I believe this group has considerably improved relationships between sexes, ethnicities, individuals with different sexual orientations and religions. This is vital given the current political climate in the United States of America today.”
“Our Pro Vice Chancellor Research at Deakin University (Prof Lee Astheimer) found out I was taking mat leave for my first child and paid for me to have a research fellow full time for a year out of central university funds, so that my projects could keep running and my career wouldn’t take as much of a hit. This is now being turned into a formal program at the uni. My family and partner have also been critical to me being able to continue in science. Their support, both at work (accompanying me on international conference trips and field work) and at home, are just as important as any institutional program I’ve encountered.”
“Thumbs up to small-scale conferences and workshops for providing opportunities to interact informally and exchange views and suggestions with other researchers sharing similar interests, to mentoring systems that provide newcomers with access to social information about our (sometimes complex) institutions, and to all women who are initiating ambitious, novel, or risky research projects. Your passion is a fuel for our own actions.”
“I am currently head of our school’s Athena SWAN committee and so I am familiar with the actions we are trying to employ to improve gender equality. One of our actions was to analyse our school’s workload model. We identified that women did more teaching on average than men in the school and our head of school is trying to address this imbalance. We are also trying to address barriers to promotion. It is clear that women are less likely to put themselves forward for promotion and so we have shifted our yearly staff assessments to earlier in the year, before the promotion round, so that the head of school can assess whether staff seem to be approaching the criteria for promotion and encourage those with the requisite experience to apply.”

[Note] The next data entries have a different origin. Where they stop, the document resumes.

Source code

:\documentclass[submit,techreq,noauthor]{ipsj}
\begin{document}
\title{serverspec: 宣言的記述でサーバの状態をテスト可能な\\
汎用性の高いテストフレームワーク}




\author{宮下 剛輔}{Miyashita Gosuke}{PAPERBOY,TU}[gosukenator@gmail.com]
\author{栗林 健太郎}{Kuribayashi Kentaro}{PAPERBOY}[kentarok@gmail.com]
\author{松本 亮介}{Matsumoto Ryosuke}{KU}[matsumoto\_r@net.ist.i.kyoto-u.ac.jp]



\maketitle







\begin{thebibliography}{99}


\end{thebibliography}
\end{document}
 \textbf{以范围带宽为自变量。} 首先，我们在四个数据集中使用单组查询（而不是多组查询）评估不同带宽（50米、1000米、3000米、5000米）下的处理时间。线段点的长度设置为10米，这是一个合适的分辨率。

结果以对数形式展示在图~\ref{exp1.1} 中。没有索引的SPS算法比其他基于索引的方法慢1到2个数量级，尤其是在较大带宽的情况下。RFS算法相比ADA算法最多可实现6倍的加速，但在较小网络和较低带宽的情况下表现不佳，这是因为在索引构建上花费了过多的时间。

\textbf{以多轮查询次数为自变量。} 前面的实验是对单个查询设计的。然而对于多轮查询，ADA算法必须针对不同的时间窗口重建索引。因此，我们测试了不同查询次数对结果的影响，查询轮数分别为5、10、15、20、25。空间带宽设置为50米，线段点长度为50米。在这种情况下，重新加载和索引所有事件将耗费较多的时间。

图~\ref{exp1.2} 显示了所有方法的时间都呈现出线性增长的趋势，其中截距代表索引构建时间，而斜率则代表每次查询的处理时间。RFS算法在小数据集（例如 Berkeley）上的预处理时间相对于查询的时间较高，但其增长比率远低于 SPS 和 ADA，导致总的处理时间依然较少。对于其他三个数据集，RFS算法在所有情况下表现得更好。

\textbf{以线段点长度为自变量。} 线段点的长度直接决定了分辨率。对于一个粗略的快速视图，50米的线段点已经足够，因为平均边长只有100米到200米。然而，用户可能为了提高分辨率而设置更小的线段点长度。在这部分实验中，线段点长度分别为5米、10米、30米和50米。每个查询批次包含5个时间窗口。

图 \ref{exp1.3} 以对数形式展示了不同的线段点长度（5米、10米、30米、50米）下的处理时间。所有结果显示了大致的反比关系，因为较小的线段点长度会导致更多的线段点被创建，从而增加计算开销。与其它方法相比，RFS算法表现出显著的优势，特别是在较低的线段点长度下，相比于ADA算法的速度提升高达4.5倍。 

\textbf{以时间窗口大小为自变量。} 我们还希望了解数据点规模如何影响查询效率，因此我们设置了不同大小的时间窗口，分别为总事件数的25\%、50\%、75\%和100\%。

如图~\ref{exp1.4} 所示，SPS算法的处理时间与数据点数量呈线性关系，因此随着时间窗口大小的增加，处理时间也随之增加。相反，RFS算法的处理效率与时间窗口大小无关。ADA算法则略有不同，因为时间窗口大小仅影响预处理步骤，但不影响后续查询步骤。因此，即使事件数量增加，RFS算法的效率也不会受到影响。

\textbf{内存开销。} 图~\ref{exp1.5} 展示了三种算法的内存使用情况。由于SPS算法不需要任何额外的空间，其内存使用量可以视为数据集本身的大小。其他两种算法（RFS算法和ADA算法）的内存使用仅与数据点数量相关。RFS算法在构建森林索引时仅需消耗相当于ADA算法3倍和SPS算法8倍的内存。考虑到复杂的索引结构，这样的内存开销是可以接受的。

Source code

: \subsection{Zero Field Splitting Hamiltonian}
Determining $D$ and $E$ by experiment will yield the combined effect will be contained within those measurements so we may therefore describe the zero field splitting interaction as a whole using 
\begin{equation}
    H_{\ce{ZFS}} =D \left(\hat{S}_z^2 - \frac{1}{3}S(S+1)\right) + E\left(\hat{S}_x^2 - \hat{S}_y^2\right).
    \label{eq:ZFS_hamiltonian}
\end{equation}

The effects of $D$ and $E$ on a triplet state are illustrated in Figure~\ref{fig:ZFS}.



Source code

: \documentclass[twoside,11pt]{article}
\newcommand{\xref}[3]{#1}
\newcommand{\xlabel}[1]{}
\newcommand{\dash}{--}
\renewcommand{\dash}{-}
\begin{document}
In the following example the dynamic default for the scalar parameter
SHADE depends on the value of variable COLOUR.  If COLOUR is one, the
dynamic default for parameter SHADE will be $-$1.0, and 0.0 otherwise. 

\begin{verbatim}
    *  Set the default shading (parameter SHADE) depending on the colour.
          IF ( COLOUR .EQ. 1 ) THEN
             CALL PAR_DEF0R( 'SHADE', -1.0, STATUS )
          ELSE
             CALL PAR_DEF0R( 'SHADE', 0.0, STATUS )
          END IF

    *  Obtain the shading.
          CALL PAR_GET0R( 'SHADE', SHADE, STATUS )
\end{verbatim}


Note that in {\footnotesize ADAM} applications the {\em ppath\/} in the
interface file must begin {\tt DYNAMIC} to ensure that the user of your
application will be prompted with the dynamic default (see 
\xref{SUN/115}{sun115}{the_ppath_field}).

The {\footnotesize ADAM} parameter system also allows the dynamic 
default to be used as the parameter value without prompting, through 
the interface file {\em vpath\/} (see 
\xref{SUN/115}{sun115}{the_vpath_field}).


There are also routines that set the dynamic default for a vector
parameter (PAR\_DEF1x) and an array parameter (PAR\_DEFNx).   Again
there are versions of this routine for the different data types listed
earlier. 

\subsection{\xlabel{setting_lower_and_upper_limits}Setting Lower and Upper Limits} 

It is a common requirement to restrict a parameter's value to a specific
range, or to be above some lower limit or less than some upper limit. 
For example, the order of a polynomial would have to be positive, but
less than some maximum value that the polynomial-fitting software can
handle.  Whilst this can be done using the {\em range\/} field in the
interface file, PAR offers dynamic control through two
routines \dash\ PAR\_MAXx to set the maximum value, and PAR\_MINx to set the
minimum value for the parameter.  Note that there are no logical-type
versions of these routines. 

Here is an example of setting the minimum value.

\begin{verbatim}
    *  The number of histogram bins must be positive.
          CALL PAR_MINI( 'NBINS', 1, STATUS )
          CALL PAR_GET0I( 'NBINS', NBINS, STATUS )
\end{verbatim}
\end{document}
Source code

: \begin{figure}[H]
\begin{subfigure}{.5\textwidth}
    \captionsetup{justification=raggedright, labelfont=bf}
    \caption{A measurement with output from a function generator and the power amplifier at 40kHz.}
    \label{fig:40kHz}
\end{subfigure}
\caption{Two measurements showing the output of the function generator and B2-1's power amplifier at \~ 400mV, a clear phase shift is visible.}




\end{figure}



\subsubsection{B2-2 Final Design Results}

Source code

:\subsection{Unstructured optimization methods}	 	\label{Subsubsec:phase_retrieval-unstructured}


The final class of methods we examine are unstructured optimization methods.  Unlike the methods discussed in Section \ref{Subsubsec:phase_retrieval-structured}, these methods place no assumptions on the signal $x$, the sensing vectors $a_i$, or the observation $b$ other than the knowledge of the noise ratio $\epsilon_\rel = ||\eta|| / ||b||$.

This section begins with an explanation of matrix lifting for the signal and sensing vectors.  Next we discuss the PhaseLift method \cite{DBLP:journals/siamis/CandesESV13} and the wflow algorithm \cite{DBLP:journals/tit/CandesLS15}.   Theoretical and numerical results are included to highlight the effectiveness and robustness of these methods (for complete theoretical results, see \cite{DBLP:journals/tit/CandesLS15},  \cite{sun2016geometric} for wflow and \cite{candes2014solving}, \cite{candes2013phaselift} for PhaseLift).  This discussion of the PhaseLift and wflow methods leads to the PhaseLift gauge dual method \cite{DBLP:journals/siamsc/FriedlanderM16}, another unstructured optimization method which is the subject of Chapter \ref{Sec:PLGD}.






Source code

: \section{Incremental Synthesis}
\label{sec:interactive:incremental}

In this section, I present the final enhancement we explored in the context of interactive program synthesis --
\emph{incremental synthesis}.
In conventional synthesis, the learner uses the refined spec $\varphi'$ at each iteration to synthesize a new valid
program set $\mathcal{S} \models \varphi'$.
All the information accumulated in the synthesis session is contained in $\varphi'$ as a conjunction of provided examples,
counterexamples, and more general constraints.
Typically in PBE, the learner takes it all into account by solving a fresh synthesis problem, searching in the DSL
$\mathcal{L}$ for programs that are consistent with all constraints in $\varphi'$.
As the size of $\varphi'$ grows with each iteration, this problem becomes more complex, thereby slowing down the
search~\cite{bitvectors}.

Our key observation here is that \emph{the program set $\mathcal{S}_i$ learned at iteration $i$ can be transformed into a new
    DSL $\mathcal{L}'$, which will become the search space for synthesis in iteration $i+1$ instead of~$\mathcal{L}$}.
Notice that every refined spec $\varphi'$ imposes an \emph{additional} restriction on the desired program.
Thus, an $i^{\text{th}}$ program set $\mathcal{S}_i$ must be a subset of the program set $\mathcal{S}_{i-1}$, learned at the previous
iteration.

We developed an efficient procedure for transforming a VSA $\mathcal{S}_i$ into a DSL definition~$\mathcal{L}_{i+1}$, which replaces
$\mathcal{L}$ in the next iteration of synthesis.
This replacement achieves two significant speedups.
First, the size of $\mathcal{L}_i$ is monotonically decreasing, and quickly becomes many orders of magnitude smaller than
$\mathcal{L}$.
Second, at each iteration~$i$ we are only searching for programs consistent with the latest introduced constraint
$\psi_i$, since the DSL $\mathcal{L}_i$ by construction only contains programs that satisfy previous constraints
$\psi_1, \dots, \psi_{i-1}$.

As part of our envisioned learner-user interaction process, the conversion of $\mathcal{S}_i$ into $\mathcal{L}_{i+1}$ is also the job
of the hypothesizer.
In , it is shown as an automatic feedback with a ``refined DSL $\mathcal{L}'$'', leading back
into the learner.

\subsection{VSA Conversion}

If you could travel back in time, what career advice would you give to your younger self?
“Nothing worth doing is ever going to be easy, and learn to forgive and be easy on yourself. I think many of us can be much harder on ourselves than we are on others, and it is very easy to develop bad habits (i.e. overworking) I think helping people develop a good work-life balance from the start would help people enjoy their work more-and probably retain more women in science.”
Yes, you can ;-)”
“Sleep” (currently on maternity leave with my second child)
“Take opportunities when they arise if you can; do the best that you can do and make sure you are treating other people fairly; spend less time thinking about the things you have not managed to do and more time thinking about the things that you have!”
“Publish well and early, go to conferences, meet people, get involved. Do what you enjoy. A career in academia is challenging and can be stressful, but is offset by the fact that you can study something that really interests you.”
“Don’t spend too much time comparing yourself to other people’s track records! This is precious time that you should spend thinking about Science. Also, do not underestimate the joy of having a family even if it will inevitably decrease the time you have to think about anything…”
“Be open to opportunities and spend as much time in the field as you can, because the best insights always come from really knowing your study species.”